Asked by peacockmom704 at 1:19 PM on Mar. 15, 2011 in Home & Garden

Level 2 (6 Credits)
Answers (9)
  • Find a new place to rent and put in your notice. I would not put up with that kind of treatment from any landlord, family or not. Good luck to her in finding tenants who will put up with that crap.
    scout_mom

    Answer by scout_mom at 1:25 PM on Mar. 15, 2011

  • I would start looking for a new place and not tell your mother. Did you sign a lease? If not then you are month to month tennant and she only needs 30 days notice. Seriously, she sounds like a monser.
    bcauseimthemom

    Answer by bcauseimthemom at 1:32 PM on Mar. 15, 2011

  • I would abide by my mother's wishes. It is her house and if she doesn't want a dog in it that is her right. I can't believe you would expect your mother to fix your oven! What's wrong with S/O? As for the curtains, she shouldn't care if you took them down. You have your own style. Do you pay rent? Why would you make plans if you knew she was coming to fix the oven. You shouldn't mind if she is there alone, she is your mother. Also, she has the right to inspect although she is required to give a notice. But since it was "spotless" you shouldn't care that she did it. If she has an opportunity to get the house sold I can see were she is coming from. You need to get things in writing if you want to do it like you aren't related. As far as wanting to move, just tell her, it's just business it looks like from my end. If you rented from a stranger you would give a notice wouldn't you? You said you lived there a year and that she gave
    Dianakk

    Answer by Dianakk at 1:34 PM on Mar. 15, 2011

  • you a year, I think the above people are mean. would you really treat you mom that way. I am sure a stranger wouldn't be allowed a pit bull in her house or to have a time for her to work on the oven and make plans to leave and not want her there without them. she is no monster and I am sorry that was said about you mommy. She loves you or wouldn't have given you a year to get a loan. God Bless you and her and I hope you work this out and don't let a house come between you and your mom. my mom is 82 and i cherish every moment i can be with her. good luck kiddo and make s/o fix the oven. lol
    Dianakk

    Answer by Dianakk at 1:38 PM on Mar. 15, 2011

  • You will have more peace in your life when you get out from under your mom's thumb. I know moving is a huge pain, but you all will sleep better when this unbalanced association with your mom is over.

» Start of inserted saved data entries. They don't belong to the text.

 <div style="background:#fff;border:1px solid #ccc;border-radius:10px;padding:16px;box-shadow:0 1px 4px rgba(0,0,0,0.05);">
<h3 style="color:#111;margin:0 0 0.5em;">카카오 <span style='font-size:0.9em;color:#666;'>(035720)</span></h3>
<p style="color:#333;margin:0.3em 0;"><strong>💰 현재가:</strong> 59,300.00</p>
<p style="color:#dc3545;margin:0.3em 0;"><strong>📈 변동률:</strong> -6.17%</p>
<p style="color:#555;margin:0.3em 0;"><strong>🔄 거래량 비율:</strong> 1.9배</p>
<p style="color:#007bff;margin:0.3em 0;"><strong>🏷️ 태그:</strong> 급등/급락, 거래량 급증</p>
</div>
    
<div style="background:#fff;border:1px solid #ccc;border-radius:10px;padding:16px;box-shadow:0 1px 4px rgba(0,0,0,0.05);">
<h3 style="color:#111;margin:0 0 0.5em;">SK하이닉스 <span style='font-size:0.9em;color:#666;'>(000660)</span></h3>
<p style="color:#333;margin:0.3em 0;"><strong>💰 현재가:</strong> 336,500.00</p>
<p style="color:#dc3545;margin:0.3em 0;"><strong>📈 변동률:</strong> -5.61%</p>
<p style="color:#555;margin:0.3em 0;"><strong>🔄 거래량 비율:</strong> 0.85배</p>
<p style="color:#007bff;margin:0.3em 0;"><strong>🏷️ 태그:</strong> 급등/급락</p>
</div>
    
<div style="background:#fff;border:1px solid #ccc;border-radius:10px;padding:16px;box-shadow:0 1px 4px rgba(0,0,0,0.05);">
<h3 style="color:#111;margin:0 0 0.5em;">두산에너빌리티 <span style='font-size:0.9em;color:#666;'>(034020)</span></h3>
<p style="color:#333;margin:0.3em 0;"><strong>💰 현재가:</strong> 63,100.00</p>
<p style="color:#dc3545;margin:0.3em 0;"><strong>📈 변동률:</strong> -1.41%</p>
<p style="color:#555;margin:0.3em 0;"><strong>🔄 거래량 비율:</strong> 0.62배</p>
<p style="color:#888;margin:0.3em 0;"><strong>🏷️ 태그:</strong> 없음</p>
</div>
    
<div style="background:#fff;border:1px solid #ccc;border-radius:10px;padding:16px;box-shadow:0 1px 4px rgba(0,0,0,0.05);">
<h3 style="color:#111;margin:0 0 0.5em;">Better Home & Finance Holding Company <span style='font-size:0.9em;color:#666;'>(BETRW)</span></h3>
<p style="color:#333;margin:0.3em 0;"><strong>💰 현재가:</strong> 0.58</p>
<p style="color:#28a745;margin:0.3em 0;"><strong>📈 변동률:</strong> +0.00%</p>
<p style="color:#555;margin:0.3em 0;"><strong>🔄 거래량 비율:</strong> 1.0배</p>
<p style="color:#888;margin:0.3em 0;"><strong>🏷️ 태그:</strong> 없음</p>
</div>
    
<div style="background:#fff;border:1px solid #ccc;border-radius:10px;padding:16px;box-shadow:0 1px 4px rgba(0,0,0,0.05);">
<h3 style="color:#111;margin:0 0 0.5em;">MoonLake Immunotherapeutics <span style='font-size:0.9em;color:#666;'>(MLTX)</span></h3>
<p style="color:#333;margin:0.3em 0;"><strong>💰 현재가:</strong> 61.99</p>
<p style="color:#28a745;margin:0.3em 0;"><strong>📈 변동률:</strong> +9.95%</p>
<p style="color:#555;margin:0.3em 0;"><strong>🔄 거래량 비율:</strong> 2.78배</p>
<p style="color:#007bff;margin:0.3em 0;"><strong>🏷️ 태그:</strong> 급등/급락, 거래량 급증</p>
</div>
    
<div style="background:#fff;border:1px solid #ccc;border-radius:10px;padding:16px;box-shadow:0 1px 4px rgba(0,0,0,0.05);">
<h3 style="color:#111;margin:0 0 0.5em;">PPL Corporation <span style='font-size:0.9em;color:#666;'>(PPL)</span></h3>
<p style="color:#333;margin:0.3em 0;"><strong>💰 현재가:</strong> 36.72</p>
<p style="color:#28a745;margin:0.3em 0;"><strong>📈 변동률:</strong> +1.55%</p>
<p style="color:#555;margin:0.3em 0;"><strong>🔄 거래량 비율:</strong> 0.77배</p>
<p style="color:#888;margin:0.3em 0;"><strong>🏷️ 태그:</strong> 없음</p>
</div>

    When you tell her, let her know that you are doing AS SHE ASKED. You can not buy the house within her NEW time-frame, and don't want to get in the way of her buyer, so you will be out as soon as you can find a new place. Let her know, too, that you think it will be better for your relationship with her. You love her, but you need more privacy than she is comfortable with while she is your landlady. GL :-)
    ss_mom

    Answer by ss_mom at 1:41 PM on Mar. 15, 2011

  • We found a place and got approved to rent... as far as my mom fixing the oven she didnt want S/O touching it she wanted my step dad to do it... Me and S/O talked and when we tell her that we are moving at the beginning of the month, we will pay half of Aprils rent so she isnt struggling with the payment that much... i love my mom but she gets under my skin sometimes!
    peacockmom704

    Comment by peacockmom704 (original poster) at 1:43 PM on Mar. 15, 2011

  • In addition to letting her know that you can't buy the house in her timeframe as the reason you are moving, throw in there that she is NOT acting like it is yours and your SO's house at all- that she is acting like it's HER house! She is obviously way too attached to the house if she is having a conniption about you taking down a set of curtains.
    lovingmy4babies

    Answer by lovingmy4babies at 2:38 PM on Mar. 15, 2011

  • She has told me that it is her house several times that we just rent... I just want out from under her feet.
    peacockmom704

    Comment by peacockmom704 (original poster) at 2:57 PM on Mar. 15, 2011

  • I think you need to do what is best for you and your family, and it sounds to me like living in a place owned by your mom is not it. I would give notice and rent somewhere else...fast!